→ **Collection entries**
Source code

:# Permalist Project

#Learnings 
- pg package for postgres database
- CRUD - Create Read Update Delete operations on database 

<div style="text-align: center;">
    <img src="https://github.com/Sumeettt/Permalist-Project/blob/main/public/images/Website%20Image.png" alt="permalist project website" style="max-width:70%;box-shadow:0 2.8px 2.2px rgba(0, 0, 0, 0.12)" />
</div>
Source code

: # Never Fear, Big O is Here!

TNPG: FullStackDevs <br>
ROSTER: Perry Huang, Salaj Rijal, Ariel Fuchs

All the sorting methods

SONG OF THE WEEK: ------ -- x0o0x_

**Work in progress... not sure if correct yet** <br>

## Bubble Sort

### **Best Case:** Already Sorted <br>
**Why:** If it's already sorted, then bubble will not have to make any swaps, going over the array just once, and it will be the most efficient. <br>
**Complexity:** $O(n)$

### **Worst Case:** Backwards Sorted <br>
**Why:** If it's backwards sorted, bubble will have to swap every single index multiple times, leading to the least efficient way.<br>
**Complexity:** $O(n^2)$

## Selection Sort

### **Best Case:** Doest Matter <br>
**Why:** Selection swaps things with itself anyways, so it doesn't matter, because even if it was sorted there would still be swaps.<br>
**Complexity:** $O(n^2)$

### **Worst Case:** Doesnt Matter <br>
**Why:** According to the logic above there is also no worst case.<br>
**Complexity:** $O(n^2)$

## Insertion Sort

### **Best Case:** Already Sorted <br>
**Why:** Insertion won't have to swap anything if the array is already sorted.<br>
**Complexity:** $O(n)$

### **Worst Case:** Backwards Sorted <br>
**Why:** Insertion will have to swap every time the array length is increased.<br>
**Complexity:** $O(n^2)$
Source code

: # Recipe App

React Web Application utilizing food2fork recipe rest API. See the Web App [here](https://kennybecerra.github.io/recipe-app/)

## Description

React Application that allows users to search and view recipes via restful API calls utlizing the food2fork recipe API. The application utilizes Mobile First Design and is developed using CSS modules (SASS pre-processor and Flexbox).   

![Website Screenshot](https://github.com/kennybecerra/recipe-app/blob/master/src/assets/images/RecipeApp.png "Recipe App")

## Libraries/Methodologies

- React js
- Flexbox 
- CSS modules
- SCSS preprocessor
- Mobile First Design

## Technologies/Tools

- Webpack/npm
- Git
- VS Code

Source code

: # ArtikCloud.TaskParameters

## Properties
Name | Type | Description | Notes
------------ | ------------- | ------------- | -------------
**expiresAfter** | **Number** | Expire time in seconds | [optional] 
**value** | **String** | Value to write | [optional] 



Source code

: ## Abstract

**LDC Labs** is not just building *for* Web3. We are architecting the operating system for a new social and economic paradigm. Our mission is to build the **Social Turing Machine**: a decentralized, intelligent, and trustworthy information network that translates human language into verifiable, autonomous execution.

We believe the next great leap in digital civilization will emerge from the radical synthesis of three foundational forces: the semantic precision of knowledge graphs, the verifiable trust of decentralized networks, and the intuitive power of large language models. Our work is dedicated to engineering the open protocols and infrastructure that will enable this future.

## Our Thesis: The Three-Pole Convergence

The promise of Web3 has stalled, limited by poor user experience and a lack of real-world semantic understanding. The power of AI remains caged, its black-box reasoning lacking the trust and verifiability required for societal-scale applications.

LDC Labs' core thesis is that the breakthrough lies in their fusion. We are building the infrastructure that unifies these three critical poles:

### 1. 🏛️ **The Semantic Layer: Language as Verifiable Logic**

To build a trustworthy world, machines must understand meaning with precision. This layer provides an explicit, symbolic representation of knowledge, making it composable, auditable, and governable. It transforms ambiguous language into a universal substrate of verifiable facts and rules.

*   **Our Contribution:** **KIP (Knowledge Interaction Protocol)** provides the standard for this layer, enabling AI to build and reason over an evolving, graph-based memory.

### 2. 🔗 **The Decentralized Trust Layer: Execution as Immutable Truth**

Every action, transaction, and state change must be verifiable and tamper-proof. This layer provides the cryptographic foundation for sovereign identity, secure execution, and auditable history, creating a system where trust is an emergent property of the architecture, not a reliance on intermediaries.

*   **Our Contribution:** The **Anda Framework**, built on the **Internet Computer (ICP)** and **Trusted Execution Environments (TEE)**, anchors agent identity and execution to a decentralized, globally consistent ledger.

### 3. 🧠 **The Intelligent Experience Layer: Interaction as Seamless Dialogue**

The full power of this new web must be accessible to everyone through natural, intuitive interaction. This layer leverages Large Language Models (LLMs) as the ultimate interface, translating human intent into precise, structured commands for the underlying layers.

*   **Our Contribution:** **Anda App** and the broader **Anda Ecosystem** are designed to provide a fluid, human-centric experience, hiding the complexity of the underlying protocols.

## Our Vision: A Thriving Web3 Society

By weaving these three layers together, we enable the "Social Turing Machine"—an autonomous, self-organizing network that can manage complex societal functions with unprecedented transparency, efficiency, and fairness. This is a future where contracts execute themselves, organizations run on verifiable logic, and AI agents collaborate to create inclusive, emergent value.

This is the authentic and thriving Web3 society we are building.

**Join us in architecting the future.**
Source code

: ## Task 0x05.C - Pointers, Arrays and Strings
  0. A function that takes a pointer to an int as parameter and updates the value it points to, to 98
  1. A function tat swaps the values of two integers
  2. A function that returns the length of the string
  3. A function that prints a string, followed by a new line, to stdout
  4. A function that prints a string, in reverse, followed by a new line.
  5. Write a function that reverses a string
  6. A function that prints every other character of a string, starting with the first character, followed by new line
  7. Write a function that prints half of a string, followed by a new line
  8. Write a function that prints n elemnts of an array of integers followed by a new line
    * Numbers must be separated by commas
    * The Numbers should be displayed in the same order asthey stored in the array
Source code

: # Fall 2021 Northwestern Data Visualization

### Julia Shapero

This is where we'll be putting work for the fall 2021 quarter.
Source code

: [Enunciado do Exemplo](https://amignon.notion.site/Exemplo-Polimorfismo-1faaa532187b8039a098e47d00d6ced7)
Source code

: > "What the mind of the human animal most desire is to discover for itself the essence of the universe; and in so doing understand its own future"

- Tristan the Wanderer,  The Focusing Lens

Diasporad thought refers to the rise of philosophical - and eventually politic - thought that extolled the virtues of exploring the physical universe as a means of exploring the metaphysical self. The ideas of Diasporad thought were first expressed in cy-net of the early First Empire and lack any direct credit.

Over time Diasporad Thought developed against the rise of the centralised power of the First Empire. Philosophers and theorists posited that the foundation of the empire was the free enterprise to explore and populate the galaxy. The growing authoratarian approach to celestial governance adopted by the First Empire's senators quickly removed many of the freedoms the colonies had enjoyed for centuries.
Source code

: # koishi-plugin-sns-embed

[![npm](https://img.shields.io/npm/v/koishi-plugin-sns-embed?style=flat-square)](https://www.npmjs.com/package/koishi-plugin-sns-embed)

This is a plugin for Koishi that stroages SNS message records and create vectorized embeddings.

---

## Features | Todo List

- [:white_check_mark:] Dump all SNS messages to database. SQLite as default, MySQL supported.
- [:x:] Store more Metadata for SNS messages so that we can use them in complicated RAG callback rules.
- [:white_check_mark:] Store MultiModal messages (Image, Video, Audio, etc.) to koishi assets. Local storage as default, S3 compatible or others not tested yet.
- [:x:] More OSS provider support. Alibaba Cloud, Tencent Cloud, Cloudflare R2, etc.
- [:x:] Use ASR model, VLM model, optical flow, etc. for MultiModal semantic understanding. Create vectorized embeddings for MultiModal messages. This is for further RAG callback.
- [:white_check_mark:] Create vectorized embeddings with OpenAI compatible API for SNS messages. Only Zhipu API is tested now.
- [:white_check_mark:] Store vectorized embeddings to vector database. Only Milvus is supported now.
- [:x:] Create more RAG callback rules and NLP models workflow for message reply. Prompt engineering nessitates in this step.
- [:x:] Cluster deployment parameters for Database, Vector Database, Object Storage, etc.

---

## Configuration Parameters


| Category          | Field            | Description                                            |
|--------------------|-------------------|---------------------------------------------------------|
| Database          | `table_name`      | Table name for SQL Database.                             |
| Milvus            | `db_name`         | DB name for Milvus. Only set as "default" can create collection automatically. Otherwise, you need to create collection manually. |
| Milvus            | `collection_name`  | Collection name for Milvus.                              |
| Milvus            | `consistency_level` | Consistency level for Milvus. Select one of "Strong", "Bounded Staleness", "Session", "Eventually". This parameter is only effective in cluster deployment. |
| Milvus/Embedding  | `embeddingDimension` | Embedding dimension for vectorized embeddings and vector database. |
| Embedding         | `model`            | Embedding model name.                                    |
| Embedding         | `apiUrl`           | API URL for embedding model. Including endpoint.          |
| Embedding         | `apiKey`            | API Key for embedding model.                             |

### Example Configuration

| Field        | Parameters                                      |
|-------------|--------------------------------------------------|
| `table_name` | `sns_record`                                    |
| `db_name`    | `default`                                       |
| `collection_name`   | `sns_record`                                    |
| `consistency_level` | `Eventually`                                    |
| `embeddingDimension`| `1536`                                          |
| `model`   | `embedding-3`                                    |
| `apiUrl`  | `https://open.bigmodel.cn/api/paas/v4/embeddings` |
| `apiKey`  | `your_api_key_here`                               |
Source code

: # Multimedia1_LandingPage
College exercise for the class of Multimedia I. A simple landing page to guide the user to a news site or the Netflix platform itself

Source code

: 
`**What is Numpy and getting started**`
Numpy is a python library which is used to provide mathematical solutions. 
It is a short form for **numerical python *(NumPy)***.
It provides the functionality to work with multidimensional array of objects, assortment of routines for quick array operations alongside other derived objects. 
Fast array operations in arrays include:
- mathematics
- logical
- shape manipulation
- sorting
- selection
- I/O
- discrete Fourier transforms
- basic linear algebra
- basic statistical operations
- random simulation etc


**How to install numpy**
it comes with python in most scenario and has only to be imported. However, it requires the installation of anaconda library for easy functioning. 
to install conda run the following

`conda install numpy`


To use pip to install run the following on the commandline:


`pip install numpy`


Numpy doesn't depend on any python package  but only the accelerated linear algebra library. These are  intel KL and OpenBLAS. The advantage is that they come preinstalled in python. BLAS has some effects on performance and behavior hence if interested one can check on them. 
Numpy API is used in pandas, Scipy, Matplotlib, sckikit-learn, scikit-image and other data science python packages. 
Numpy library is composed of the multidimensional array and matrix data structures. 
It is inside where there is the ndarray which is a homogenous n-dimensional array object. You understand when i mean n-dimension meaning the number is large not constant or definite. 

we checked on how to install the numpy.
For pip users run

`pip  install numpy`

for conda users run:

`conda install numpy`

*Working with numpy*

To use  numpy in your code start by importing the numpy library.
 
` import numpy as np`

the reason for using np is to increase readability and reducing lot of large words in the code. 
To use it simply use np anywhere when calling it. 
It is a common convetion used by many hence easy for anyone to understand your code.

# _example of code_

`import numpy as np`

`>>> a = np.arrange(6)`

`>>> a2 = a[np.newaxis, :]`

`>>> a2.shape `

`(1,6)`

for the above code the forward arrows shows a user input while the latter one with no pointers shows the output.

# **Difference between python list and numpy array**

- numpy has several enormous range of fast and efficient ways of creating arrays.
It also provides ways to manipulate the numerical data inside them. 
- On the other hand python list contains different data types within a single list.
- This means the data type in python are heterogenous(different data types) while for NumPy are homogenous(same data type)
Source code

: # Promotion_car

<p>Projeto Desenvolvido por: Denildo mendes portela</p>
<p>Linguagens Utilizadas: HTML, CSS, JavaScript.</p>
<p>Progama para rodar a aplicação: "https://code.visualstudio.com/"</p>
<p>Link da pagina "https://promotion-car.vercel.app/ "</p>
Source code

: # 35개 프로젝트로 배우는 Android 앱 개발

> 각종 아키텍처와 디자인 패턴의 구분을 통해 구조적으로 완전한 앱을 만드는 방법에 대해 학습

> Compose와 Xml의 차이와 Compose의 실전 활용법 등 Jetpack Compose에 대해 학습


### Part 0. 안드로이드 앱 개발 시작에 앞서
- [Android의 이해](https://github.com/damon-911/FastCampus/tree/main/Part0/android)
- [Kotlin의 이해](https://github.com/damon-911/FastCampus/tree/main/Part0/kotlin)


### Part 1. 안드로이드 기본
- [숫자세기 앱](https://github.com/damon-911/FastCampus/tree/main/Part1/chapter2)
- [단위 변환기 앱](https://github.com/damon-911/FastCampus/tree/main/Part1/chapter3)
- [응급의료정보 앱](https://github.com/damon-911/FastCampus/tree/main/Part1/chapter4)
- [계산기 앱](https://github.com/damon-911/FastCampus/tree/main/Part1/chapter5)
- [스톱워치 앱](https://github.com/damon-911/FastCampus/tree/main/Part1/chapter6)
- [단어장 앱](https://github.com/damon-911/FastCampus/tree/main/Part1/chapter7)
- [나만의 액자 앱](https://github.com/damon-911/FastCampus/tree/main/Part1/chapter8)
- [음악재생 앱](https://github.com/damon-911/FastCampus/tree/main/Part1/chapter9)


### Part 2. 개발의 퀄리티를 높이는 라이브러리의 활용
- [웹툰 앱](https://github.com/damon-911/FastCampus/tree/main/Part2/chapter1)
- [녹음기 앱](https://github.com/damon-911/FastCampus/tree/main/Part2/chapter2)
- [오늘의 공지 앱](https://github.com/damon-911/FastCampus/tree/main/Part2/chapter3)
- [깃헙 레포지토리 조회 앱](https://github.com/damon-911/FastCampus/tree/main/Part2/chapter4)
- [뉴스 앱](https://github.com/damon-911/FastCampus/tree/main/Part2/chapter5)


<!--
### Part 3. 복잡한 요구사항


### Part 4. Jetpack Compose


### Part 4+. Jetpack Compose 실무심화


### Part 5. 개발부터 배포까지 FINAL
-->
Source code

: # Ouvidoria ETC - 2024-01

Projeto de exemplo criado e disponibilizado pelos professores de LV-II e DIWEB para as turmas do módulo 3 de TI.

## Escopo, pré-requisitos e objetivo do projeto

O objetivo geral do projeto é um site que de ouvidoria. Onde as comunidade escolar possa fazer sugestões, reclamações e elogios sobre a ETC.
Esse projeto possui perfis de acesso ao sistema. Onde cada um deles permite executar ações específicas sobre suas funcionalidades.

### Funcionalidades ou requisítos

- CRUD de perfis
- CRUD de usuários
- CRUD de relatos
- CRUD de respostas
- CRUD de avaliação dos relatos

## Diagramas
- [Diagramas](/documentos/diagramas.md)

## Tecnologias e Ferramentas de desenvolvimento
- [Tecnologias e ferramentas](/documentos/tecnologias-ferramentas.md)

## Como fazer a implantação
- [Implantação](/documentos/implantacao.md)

→ **YOUR INSTRUCTIONS**
What are the lines of the data above that include the string "while"? Copy them.

→ **SOLUTION FOR THIS EXERCISE**
for the above code the forward arrows shows a user input while the latter one with no pointers shows the output.
- This means the data type in python are heterogenous(different data types) while for NumPy are homogenous(same data type)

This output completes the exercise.